Print the data exactly as it is given, please.

START GIVEN ENTRIES

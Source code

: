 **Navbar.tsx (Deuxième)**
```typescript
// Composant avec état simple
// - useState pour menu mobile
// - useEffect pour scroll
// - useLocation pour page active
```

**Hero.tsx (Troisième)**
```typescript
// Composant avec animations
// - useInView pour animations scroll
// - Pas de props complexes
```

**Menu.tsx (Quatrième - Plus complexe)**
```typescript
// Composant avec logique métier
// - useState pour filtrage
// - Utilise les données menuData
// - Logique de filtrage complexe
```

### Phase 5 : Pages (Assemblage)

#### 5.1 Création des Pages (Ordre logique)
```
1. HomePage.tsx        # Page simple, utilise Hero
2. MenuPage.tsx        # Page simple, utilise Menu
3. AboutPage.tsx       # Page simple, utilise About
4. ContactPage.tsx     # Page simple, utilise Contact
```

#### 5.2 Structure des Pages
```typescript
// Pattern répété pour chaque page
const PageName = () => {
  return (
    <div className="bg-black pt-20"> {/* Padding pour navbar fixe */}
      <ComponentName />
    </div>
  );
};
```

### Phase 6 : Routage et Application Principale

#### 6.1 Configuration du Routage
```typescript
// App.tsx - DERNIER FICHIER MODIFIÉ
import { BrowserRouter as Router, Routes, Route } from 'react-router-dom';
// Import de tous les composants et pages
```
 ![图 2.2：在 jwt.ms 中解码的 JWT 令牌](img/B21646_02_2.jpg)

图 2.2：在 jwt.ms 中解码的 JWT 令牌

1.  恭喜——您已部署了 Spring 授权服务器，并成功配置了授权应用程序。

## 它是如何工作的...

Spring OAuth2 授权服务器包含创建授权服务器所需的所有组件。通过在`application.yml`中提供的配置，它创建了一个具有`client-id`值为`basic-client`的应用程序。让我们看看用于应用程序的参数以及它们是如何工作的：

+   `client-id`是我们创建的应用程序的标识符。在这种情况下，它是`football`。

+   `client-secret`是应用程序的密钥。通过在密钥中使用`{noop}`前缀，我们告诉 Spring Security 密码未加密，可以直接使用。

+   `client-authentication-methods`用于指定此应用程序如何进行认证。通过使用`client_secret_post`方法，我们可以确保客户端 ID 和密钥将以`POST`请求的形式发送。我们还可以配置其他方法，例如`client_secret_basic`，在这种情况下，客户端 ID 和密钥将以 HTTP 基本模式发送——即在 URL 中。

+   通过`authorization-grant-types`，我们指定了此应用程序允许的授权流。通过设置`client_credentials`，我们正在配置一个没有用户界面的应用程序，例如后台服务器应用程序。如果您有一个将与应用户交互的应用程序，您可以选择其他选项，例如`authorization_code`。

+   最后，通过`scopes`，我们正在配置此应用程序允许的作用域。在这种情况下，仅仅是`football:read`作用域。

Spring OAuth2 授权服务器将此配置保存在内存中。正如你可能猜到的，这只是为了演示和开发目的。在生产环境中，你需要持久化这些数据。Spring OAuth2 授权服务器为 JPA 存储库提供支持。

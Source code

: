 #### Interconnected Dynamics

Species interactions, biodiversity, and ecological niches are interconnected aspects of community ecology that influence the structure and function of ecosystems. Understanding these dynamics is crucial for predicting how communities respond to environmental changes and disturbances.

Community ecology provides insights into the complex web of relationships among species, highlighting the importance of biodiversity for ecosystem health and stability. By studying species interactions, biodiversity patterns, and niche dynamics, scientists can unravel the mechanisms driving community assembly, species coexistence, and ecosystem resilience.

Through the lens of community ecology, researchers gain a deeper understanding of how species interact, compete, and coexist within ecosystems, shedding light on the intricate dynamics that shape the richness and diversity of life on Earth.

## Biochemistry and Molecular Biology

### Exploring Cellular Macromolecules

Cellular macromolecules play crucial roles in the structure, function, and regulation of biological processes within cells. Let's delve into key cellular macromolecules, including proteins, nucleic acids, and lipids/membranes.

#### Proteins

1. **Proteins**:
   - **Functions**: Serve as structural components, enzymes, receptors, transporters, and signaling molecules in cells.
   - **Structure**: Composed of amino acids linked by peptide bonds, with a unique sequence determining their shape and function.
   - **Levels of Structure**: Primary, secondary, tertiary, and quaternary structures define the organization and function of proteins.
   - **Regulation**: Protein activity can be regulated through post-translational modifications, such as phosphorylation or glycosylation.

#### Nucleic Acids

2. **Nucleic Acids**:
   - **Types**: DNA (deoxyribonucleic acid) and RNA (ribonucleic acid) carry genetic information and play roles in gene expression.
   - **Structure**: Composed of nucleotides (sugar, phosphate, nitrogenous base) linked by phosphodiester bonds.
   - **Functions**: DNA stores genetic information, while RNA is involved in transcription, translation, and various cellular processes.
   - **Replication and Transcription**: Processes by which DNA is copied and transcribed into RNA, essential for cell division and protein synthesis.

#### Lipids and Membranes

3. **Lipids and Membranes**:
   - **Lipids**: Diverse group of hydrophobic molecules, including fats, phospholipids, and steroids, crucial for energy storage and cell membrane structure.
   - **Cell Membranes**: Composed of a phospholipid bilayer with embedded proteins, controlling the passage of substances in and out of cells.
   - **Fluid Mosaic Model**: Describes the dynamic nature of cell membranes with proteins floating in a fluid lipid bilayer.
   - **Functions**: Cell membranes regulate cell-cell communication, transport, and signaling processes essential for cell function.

END GIVEN ENTRIES

● TASK ANSWER
Source code

: **Navbar.tsx (Deuxième)**
```typescript
// Composant avec état simple
// - useState pour menu mobile
// - useEffect pour scroll
// - useLocation pour page active
```

**Hero.tsx (Troisième)**
```typescript
// Composant avec animations
// - useInView pour animations scroll
// - Pas de props complexes
```

**Menu.tsx (Quatrième - Plus complexe)**
```typescript
// Composant avec logique métier
// - useState pour filtrage
// - Utilise les données menuData
// - Logique de filtrage complexe
```

### Phase 5 : Pages (Assemblage)

#### 5.1 Création des Pages (Ordre logique)
```
1. HomePage.tsx        # Page simple, utilise Hero
2. MenuPage.tsx        # Page simple, utilise Menu
3. AboutPage.tsx       # Page simple, utilise About
4. ContactPage.tsx     # Page simple, utilise Contact
```

#### 5.2 Structure des Pages
```typescript
// Pattern répété pour chaque page
const PageName = () => {
  return (
    <div className="bg-black pt-20"> {/* Padding pour navbar fixe */}
      <ComponentName />
    </div>
  );
};
```

### Phase 6 : Routage et Application Principale

#### 6.1 Configuration du Routage
```typescript
// App.tsx - DERNIER FICHIER MODIFIÉ
import { BrowserRouter as Router, Routes, Route } from 'react-router-dom';
// Import de tous les composants et pages
```
 ![图 2.2：在 jwt.ms 中解码的 JWT 令牌](img/B21646_02_2.jpg)

图 2.2：在 jwt.ms 中解码的 JWT 令牌

1.  恭喜——您已部署了 Spring 授权服务器，并成功配置了授权应用程序。

## 它是如何工作的...

Spring OAuth2 授权服务器包含创建授权服务器所需的所有组件。通过在`application.yml`中提供的配置，它创建了一个具有`client-id`值为`basic-client`的应用程序。让我们看看用于应用程序的参数以及它们是如何工作的：

+   `client-id`是我们创建的应用程序的标识符。在这种情况下，它是`football`。

+   `client-secret`是应用程序的密钥。通过在密钥中使用`{noop}`前缀，我们告诉 Spring Security 密码未加密，可以直接使用。

+   `client-authentication-methods`用于指定此应用程序如何进行认证。通过使用`client_secret_post`方法，我们可以确保客户端 ID 和密钥将以`POST`请求的形式发送。我们还可以配置其他方法，例如`client_secret_basic`，在这种情况下，客户端 ID 和密钥将以 HTTP 基本模式发送——即在 URL 中。

+   通过`authorization-grant-types`，我们指定了此应用程序允许的授权流。通过设置`client_credentials`，我们正在配置一个没有用户界面的应用程序，例如后台服务器应用程序。如果您有一个将与应用户交互的应用程序，您可以选择其他选项，例如`authorization_code`。

+   最后，通过`scopes`，我们正在配置此应用程序允许的作用域。在这种情况下，仅仅是`football:read`作用域。

Spring OAuth2 授权服务器将此配置保存在内存中。正如你可能猜到的，这只是为了演示和开发目的。在生产环境中，你需要持久化这些数据。Spring OAuth2 授权服务器为 JPA 存储库提供支持。

Source code

: #### Interconnected Dynamics

Species interactions, biodiversity, and ecological niches are interconnected aspects of community ecology that influence the structure and function of ecosystems. Understanding these dynamics is crucial for predicting how communities respond to environmental changes and disturbances.

Community ecology provides insights into the complex web of relationships among species, highlighting the importance of biodiversity for ecosystem health and stability. By studying species interactions, biodiversity patterns, and niche dynamics, scientists can unravel the mechanisms driving community assembly, species coexistence, and ecosystem resilience.

Through the lens of community ecology, researchers gain a deeper understanding of how species interact, compete, and coexist within ecosystems, shedding light on the intricate dynamics that shape the richness and diversity of life on Earth.

## Biochemistry and Molecular Biology

### Exploring Cellular Macromolecules

Cellular macromolecules play crucial roles in the structure, function, and regulation of biological processes within cells. Let's delve into key cellular macromolecules, including proteins, nucleic acids, and lipids/membranes.

#### Proteins

1. **Proteins**:
   - **Functions**: Serve as structural components, enzymes, receptors, transporters, and signaling molecules in cells.
   - **Structure**: Composed of amino acids linked by peptide bonds, with a unique sequence determining their shape and function.
   - **Levels of Structure**: Primary, secondary, tertiary, and quaternary structures define the organization and function of proteins.
   - **Regulation**: Protein activity can be regulated through post-translational modifications, such as phosphorylation or glycosylation.

#### Nucleic Acids

2. **Nucleic Acids**:
   - **Types**: DNA (deoxyribonucleic acid) and RNA (ribonucleic acid) carry genetic information and play roles in gene expression.
   - **Structure**: Composed of nucleotides (sugar, phosphate, nitrogenous base) linked by phosphodiester bonds.
   - **Functions**: DNA stores genetic information, while RNA is involved in transcription, translation, and various cellular processes.
   - **Replication and Transcription**: Processes by which DNA is copied and transcribed into RNA, essential for cell division and protein synthesis.

#### Lipids and Membranes

3. **Lipids and Membranes**:
   - **Lipids**: Diverse group of hydrophobic molecules, including fats, phospholipids, and steroids, crucial for energy storage and cell membrane structure.
   - **Cell Membranes**: Composed of a phospholipid bilayer with embedded proteins, controlling the passage of substances in and out of cells.
   - **Fluid Mosaic Model**: Describes the dynamic nature of cell membranes with proteins floating in a fluid lipid bilayer.
   - **Functions**: Cell membranes regulate cell-cell communication, transport, and signaling processes essential for cell function.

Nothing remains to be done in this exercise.